Work instruction:
Key in the whole listing below again, keeping every word as it is.

Data provided:
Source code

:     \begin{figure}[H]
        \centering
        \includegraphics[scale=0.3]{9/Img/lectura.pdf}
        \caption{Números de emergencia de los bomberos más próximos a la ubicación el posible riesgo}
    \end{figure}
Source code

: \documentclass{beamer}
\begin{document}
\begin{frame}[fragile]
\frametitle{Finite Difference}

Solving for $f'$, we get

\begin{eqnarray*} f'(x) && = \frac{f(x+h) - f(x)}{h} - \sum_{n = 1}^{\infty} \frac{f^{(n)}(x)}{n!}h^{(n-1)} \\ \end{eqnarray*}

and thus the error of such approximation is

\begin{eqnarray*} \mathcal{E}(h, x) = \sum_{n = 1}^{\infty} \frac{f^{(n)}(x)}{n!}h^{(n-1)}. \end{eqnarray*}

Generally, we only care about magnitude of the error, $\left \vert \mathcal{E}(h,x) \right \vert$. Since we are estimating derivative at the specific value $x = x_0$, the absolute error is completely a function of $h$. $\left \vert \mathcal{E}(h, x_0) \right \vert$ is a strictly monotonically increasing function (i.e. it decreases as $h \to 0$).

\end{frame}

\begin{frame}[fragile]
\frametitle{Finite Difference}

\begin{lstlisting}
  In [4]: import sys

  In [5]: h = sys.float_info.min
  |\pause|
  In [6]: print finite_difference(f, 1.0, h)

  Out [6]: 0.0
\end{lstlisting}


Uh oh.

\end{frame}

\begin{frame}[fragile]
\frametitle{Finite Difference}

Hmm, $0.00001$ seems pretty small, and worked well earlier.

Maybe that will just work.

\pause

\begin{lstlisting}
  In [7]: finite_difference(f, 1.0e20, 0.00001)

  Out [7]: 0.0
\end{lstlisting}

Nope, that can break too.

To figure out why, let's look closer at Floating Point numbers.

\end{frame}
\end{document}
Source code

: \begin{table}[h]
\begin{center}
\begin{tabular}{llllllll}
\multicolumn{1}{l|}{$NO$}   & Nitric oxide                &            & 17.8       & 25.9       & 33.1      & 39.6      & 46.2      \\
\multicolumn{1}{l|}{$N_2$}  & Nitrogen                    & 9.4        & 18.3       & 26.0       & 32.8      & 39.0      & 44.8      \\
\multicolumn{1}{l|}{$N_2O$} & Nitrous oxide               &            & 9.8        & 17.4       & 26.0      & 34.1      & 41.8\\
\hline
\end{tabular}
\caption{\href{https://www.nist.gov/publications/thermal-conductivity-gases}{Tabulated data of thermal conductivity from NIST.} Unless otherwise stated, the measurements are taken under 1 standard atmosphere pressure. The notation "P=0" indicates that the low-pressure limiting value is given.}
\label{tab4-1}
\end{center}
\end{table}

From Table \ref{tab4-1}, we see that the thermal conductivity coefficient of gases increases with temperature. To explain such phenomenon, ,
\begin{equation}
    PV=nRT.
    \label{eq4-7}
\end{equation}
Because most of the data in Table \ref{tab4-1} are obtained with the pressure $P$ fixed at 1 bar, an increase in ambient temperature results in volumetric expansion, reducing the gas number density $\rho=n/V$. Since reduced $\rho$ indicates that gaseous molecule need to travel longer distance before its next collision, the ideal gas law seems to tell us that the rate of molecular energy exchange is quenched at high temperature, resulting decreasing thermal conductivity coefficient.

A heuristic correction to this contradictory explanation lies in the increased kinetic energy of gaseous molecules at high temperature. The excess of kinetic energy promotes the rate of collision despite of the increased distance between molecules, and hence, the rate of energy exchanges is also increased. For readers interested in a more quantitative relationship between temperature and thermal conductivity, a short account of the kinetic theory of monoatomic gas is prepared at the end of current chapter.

Response below:
Source code

:     \begin{figure}[H]
        \centering
        \includegraphics[scale=0.3]{9/Img/lectura.pdf}
        \caption{Números de emergencia de los bomberos más próximos a la ubicación el posible riesgo}
    \end{figure}
Source code

: \documentclass{beamer}
\begin{document}
\begin{frame}[fragile]
\frametitle{Finite Difference}

Solving for $f'$, we get

\begin{eqnarray*} f'(x) && = \frac{f(x+h) - f(x)}{h} - \sum_{n = 1}^{\infty} \frac{f^{(n)}(x)}{n!}h^{(n-1)} \\ \end{eqnarray*}

and thus the error of such approximation is

\begin{eqnarray*} \mathcal{E}(h, x) = \sum_{n = 1}^{\infty} \frac{f^{(n)}(x)}{n!}h^{(n-1)}. \end{eqnarray*}

Generally, we only care about magnitude of the error, $\left \vert \mathcal{E}(h,x) \right \vert$. Since we are estimating derivative at the specific value $x = x_0$, the absolute error is completely a function of $h$. $\left \vert \mathcal{E}(h, x_0) \right \vert$ is a strictly monotonically increasing function (i.e. it decreases as $h \to 0$).

\end{frame}

\begin{frame}[fragile]
\frametitle{Finite Difference}

\begin{lstlisting}
  In [4]: import sys

  In [5]: h = sys.float_info.min
  |\pause|
  In [6]: print finite_difference(f, 1.0, h)

  Out [6]: 0.0
\end{lstlisting}


Uh oh.

\end{frame}

\begin{frame}[fragile]
\frametitle{Finite Difference}

Hmm, $0.00001$ seems pretty small, and worked well earlier.

Maybe that will just work.

\pause

\begin{lstlisting}
  In [7]: finite_difference(f, 1.0e20, 0.00001)

  Out [7]: 0.0
\end{lstlisting}

Nope, that can break too.

To figure out why, let's look closer at Floating Point numbers.

\end{frame}
\end{document}
Source code

: \begin{table}[h]
\begin{center}
\begin{tabular}{llllllll}
\multicolumn{1}{l|}{$NO$}   & Nitric oxide                &            & 17.8       & 25.9       & 33.1      & 39.6      & 46.2      \\
\multicolumn{1}{l|}{$N_2$}  & Nitrogen                    & 9.4        & 18.3       & 26.0       & 32.8      & 39.0      & 44.8      \\
\multicolumn{1}{l|}{$N_2O$} & Nitrous oxide               &            & 9.8        & 17.4       & 26.0      & 34.1      & 41.8\\
\hline
\end{tabular}
\caption{\href{https://www.nist.gov/publications/thermal-conductivity-gases}{Tabulated data of thermal conductivity from NIST.} Unless otherwise stated, the measurements are taken under 1 standard atmosphere pressure. The notation "P=0" indicates that the low-pressure limiting value is given.}
\label{tab4-1}
\end{center}
\end{table}

From Table \ref{tab4-1}, we see that the thermal conductivity coefficient of gases increases with temperature. To explain such phenomenon, ,
\begin{equation}
    PV=nRT.
    \label{eq4-7}
\end{equation}
Because most of the data in Table \ref{tab4-1} are obtained with the pressure $P$ fixed at 1 bar, an increase in ambient temperature results in volumetric expansion, reducing the gas number density $\rho=n/V$. Since reduced $\rho$ indicates that gaseous molecule need to travel longer distance before its next collision, the ideal gas law seems to tell us that the rate of molecular energy exchange is quenched at high temperature, resulting decreasing thermal conductivity coefficient.

A heuristic correction to this contradictory explanation lies in the increased kinetic energy of gaseous molecules at high temperature. The excess of kinetic energy promotes the rate of collision despite of the increased distance between molecules, and hence, the rate of energy exchanges is also increased. For readers interested in a more quantitative relationship between temperature and thermal conductivity, a short account of the kinetic theory of monoatomic gas is prepared at the end of current chapter.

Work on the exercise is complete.